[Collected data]
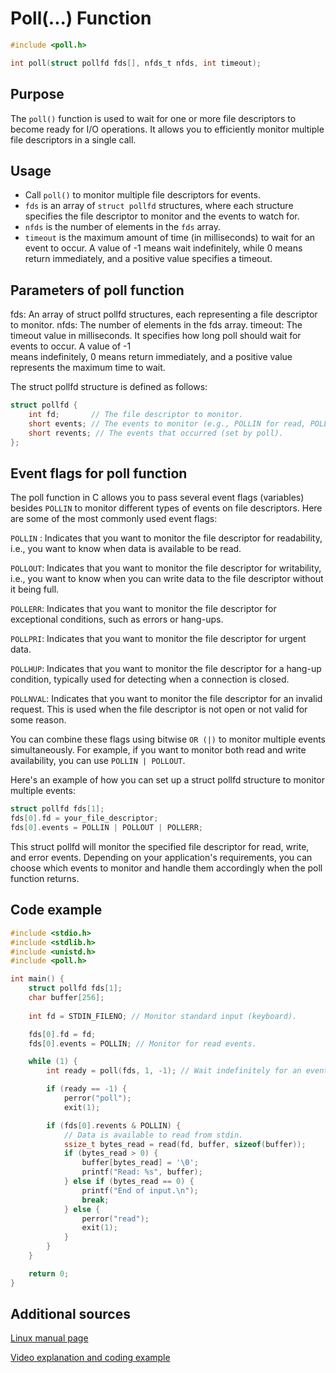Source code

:# Poll(...) Function

```c
#include <poll.h>

int poll(struct pollfd fds[], nfds_t nfds, int timeout);
```

## Purpose

The `poll()` function is used to wait for one or more file descriptors to become ready for I/O operations. It allows you to efficiently monitor multiple file descriptors in a single call.

## Usage

- Call `poll()` to monitor multiple file descriptors for events.
- `fds` is an array of `struct pollfd` structures, where each structure specifies the file descriptor to monitor and the events to watch for.
- `nfds` is the number of elements in the `fds` array.
- `timeout` is the maximum amount of time (in milliseconds) to wait for an event to occur. A value of -1 means wait indefinitely, while 0 means return immediately, and a positive value specifies a timeout.

## Parameters of poll function
fds:            An array of struct pollfd structures, each representing a file descriptor to monitor.
nfds:           The number of elements in the fds array.
timeout:        The timeout value in milliseconds. It specifies how long poll should wait for events to occur. A value of -1    
                means indefinitely, 0 means return immediately, and a positive value represents the maximum time to wait.

The struct pollfd structure is defined as follows:
```c
struct pollfd {
    int fd;       // The file descriptor to monitor.
    short events; // The events to monitor (e.g., POLLIN for read, POLLOUT for write).
    short revents; // The events that occurred (set by poll).
};
```

## Event flags for poll function
The poll function in C allows you to pass several event flags (variables) besides `POLLIN` to monitor different types of events on file descriptors. Here are some of the most commonly used event flags:

`POLLIN` : Indicates that you want to monitor the file descriptor for readability, i.e., you want to know when data is available to be read.

`POLLOUT`: Indicates that you want to monitor the file descriptor for writability, i.e., you want to know when you can write data to the file descriptor without it being full.

`POLLERR`: Indicates that you want to monitor the file descriptor for exceptional conditions, such as errors or hang-ups.

`POLLPRI`: Indicates that you want to monitor the file descriptor for urgent data.

`POLLHUP`: Indicates that you want to monitor the file descriptor for a hang-up condition, typically used for detecting when a connection is closed.

`POLLNVAL`: Indicates that you want to monitor the file descriptor for an invalid request. This is used when the file descriptor is not open or not valid for some reason.

You can combine these flags using bitwise `OR (|)` to monitor multiple events simultaneously. For example, if you want to monitor both read and write availability, you can use `POLLIN | POLLOUT`.

Here's an example of how you can set up a struct pollfd structure to monitor multiple events:
```c
struct pollfd fds[1];
fds[0].fd = your_file_descriptor;
fds[0].events = POLLIN | POLLOUT | POLLERR;
```
This struct pollfd will monitor the specified file descriptor for read, write, and error events. Depending on your application's requirements, you can choose which events to monitor and handle them accordingly when the poll function returns.

## Code example
```c
#include <stdio.h>
#include <stdlib.h>
#include <unistd.h>
#include <poll.h>

int main() {
    struct pollfd fds[1];
    char buffer[256];
    
    int fd = STDIN_FILENO; // Monitor standard input (keyboard).

    fds[0].fd = fd;
    fds[0].events = POLLIN; // Monitor for read events.

    while (1) {
        int ready = poll(fds, 1, -1); // Wait indefinitely for an event.

        if (ready == -1) {
            perror("poll");
            exit(1);

        if (fds[0].revents & POLLIN) {
            // Data is available to read from stdin.
            ssize_t bytes_read = read(fd, buffer, sizeof(buffer));
            if (bytes_read > 0) {
                buffer[bytes_read] = '\0';
                printf("Read: %s", buffer);
            } else if (bytes_read == 0) {
                printf("End of input.\n");
                break;
            } else {
                perror("read");
                exit(1);
            }
        }
    }

    return 0;
}
```
## Additional sources
[Linux manual page](https://man7.org/linux/man-pages/man2/poll.2.html)

[Video explanation and coding example](https://www.youtube.com/watch?app=desktop&v=O-yMs3T0APU&ab_channel=Johannes4GNU_Linux)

• _Task instructions_: Check every line above for the string "immediately", and copy the ones that have it.

• _Reply to the exercise_:
- `timeout` is the maximum amount of time (in milliseconds) to wait for an event to occur. A value of -1 means wait indefinitely, while 0 means return immediately, and a positive value specifies a timeout.
                means indefinitely, 0 means return immediately, and a positive value represents the maximum time to wait.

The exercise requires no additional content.